氟是自然界分布广泛的元素之一，由于氟化物高度可溶，可通过饮用、食物等介质进入人体，当人体过量摄入氟后，氟化物可以从胃肠吸收进入血液，然后再通过扩散透过生物膜如血脑屏障，从而对中枢神经系统产生影响[7]。据报道，产前暴露于氟的小鼠大脑中的氟含量比未暴露的动物高1.5倍[8]；长期接触氟化物后，工人出现了嗜睡、记忆力减退和注意力障碍等神经精神症状[9]。本研究显示，随着氟化钠浓度的升高，SH-SY5Y细胞增殖受到抑制，细胞存活率不断下降，表明过量的氟会对神经系统产生毒性作用。

2-BFI分子量小，极易透过血脑屏障。2-BFI在小胶质细胞中通过抗脂质氧化作用，稳定线粒体膜电位，减少凋亡蛋白释放，抑制细胞凋亡，对神经损伤产生保护作用[10]。本实验结果显示，应用2-BFI处理NaF损伤的SH-SY5Y细胞，可显著提高细胞存活率，表明2-BFI在地方性氟中毒中有神经保护作用。

线粒体是真核生物进行氧化代谢的重要的细胞器，且一直处在分裂和融合的过程中，线粒体的形态在线粒体正常功能维持过程中起着非常重要的作用[11]。由于大脑需要消耗大量的能量执行功能活动，然而大脑糖酵解能力不足，所以几乎全部依靠线粒体经氧化磷酸化过程产生的ATP来供能，且氟化物易在神经系统积聚，所以神经细胞的线粒体更容易受到氟化物的作用而受到损伤[12]。本研究结果表明，氟化钠作用于SH-SY5Y细胞后，线粒体功能障碍。2-BFI处理24 h之后，有效提高ATP生产量，稳定线粒体膜电位，表明在细胞氟中毒实验中，2-BFI可以通过稳定持线粒体形态和功能发挥神经保护作用。

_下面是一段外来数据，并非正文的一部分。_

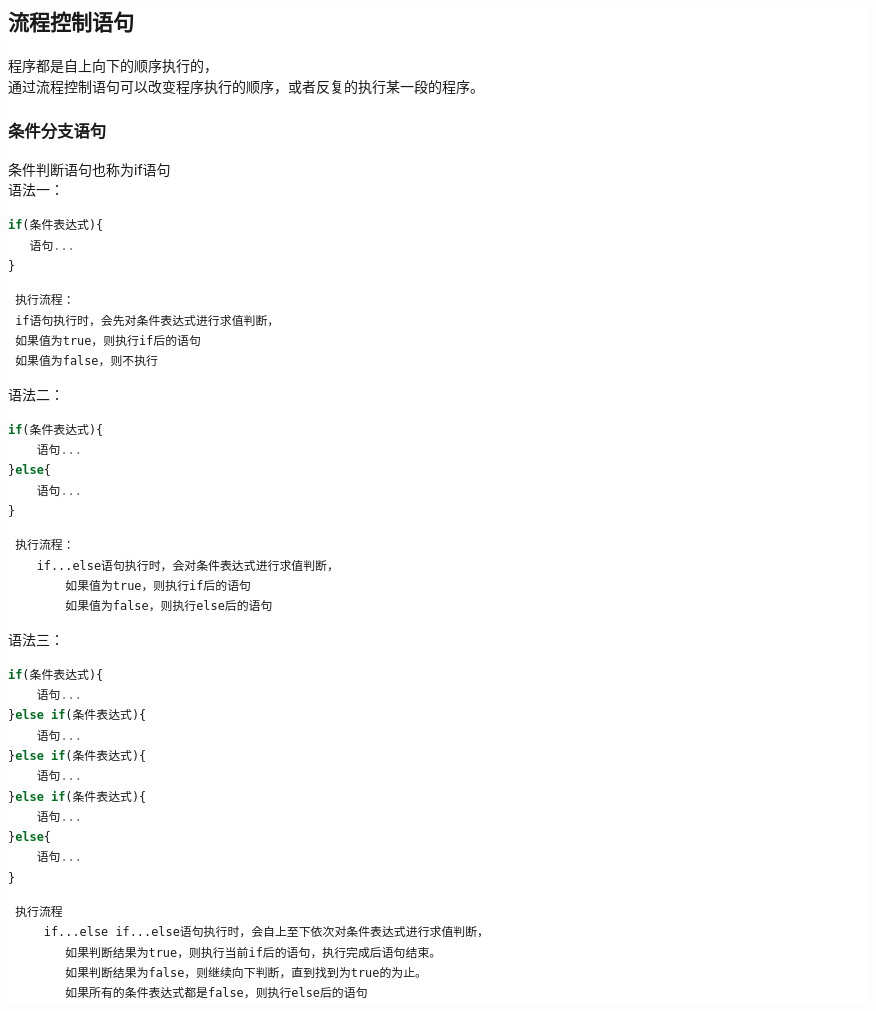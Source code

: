 ## 流程控制语句  

 程序都是自上向下的顺序执行的，  
通过流程控制语句可以改变程序执行的顺序，或者反复的执行某一段的程序。  

### 条件分支语句  
 条件判断语句也称为if语句  
 语法一：  
 ```javascript
 if(条件表达式){  
 	语句...  
 }  
 ```


```  
 执行流程：  
 if语句执行时，会先对条件表达式进行求值判断，  
 如果值为true，则执行if后的语句  
 如果值为false，则不执行  
```

 语法二：  
```javascript
if(条件表达式){  
	语句...  
}else{  
	语句...  
} 
```
```  
 执行流程：  
	if...else语句执行时，会对条件表达式进行求值判断，  
		如果值为true，则执行if后的语句  
		如果值为false，则执行else后的语句  
```

 语法三：  

```javascript  
if(条件表达式){  
	语句...  
}else if(条件表达式){  
	语句...  
}else if(条件表达式){  
	语句...  
}else if(条件表达式){  
	语句...  
}else{  
	语句...  
}	  
```
```  
 执行流程  
	 if...else if...else语句执行时，会自上至下依次对条件表达式进行求值判断，  
		如果判断结果为true，则执行当前if后的语句，执行完成后语句结束。  
		如果判断结果为false，则继续向下判断，直到找到为true的为止。  
		如果所有的条件表达式都是false，则执行else后的语句  
```
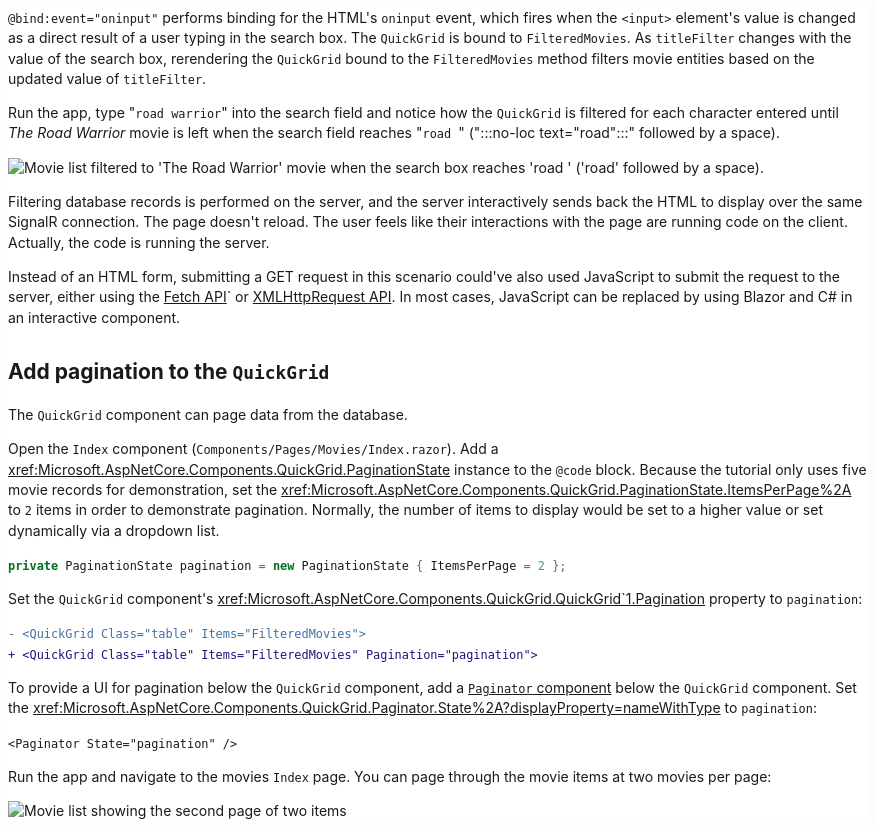 `@bind:event="oninput"` performs binding for the HTML's `oninput` event, which fires when the `<input>` element's value is changed as a direct result of a user typing in the search box. The `QuickGrid` is bound to `FilteredMovies`. As `titleFilter` changes with the value of the search box, rerendering the `QuickGrid` bound to the `FilteredMovies` method filters movie entities based on the updated value of `titleFilter`.

Run the app, type "`road warrior`" into the search field and notice how the `QuickGrid` is filtered for each character entered until *The Road Warrior* movie is left when the search field reaches "`road `" (&quot;:::no-loc text="road":::&quot; followed by a space).

![Movie list filtered to 'The Road Warrior' movie when the search box reaches 'road ' ('road' followed by a space).](~/blazor/tutorials/movie-database-app/part-8/_static/filtered-to-road-warrior.png)

Filtering database records is performed on the server, and the server interactively sends back the HTML to display over the same SignalR connection. The page doesn't reload. The user feels like their interactions with the page are running code on the client. Actually, the code is running the server.

Instead of an HTML form, submitting a GET request in this scenario could've also used JavaScript to submit the request to the server, either using the [Fetch API](https://developer.mozilla.org/docs/Web/API/Fetch_API)` or [XMLHttpRequest API](https://developer.mozilla.org/docs/Web/API/XMLHttpRequest). In most cases, JavaScript can be replaced by using Blazor and C# in an interactive component.

## Add pagination to the `QuickGrid`

The `QuickGrid` component can page data from the database.

Open the `Index` component (`Components/Pages/Movies/Index.razor`). Add a <xref:Microsoft.AspNetCore.Components.QuickGrid.PaginationState> instance to the `@code` block. Because the tutorial only uses five movie records for demonstration, set the <xref:Microsoft.AspNetCore.Components.QuickGrid.PaginationState.ItemsPerPage%2A> to `2` items in order to demonstrate pagination. Normally, the number of items to display would be set to a higher value or set dynamically via a dropdown list.

```csharp
private PaginationState pagination = new PaginationState { ItemsPerPage = 2 };
```

Set the `QuickGrid` component's <xref:Microsoft.AspNetCore.Components.QuickGrid.QuickGrid`1.Pagination> property to `pagination`:

```diff
- <QuickGrid Class="table" Items="FilteredMovies">
+ <QuickGrid Class="table" Items="FilteredMovies" Pagination="pagination">
```

To provide a UI for pagination below the `QuickGrid` component, add a [`Paginator` component](xref:Microsoft.AspNetCore.Components.QuickGrid.Paginator) below the `QuickGrid` component. Set the <xref:Microsoft.AspNetCore.Components.QuickGrid.Paginator.State%2A?displayProperty=nameWithType> to `pagination`:

```razor
<Paginator State="pagination" />
```

Run the app and navigate to the movies `Index` page. You can page through the movie items at two movies per page:

![Movie list showing the second page of two items](~/blazor/tutorials/movie-database-app/part-8/_static/paging-movies.png)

细胞凋亡是细胞程序性死亡的一种形式，它会对各种不同的毒性刺激做出反应[13]。为了进一步检测2-BFI在细胞凋亡中是否发挥作用，该研究通过TUNEL染色法检测了细胞凋亡率，同时检测了凋亡通路相关蛋白cleaved caspase-3、Bax、Bcl-2。研究结果显示，2-BFI可降低SH-SY5Y细胞凋亡率，降低Bax和cleaved caspase-3蛋白表达，升高Bcl-2蛋白水平，提示2-BFI的氟中毒神经保护可能与抑制线粒体凋亡途径激活有关。